:: DATA FOR THIS TASK
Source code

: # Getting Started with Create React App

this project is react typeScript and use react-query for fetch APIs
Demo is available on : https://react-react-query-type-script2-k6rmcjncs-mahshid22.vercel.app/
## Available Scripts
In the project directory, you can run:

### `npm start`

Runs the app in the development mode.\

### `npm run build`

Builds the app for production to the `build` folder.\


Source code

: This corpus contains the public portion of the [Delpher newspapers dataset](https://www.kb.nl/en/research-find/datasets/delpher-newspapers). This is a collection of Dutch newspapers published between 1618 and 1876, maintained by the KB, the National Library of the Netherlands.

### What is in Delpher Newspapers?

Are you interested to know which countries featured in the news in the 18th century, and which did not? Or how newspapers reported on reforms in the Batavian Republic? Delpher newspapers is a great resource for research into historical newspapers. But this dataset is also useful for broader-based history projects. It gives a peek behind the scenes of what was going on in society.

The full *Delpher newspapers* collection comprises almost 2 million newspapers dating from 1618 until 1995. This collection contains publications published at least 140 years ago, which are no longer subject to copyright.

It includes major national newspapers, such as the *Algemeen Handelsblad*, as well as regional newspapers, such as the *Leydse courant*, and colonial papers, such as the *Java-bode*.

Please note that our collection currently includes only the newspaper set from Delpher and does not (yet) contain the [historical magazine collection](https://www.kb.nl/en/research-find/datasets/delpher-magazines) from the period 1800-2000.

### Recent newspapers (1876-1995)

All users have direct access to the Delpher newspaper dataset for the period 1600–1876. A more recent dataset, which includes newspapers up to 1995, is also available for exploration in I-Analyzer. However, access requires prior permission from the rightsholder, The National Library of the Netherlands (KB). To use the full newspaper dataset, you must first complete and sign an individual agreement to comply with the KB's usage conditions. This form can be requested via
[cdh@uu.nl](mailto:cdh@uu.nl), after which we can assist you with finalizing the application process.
::::
:: DATA FOR THIS TASK
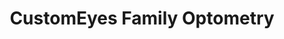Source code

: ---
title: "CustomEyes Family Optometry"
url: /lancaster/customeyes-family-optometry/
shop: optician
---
::::
If a line of the material contains the word "from", pick it out and copy it.

SOLUTION FOR THIS PROBLEM>
The full *Delpher newspapers* collection comprises almost 2 million newspapers dating from 1618 until 1995. This collection contains publications published at least 140 years ago, which are no longer subject to copyright.
Please note that our collection currently includes only the newspaper set from Delpher and does not (yet) contain the [historical magazine collection](https://www.kb.nl/en/research-find/datasets/delpher-magazines) from the period 1800-2000.
All users have direct access to the Delpher newspaper dataset for the period 1600–1876. A more recent dataset, which includes newspapers up to 1995, is also available for exploration in I-Analyzer. However, access requires prior permission from the rightsholder, The National Library of the Netherlands (KB). To use the full newspaper dataset, you must first complete and sign an individual agreement to comply with the KB's usage conditions. This form can be requested via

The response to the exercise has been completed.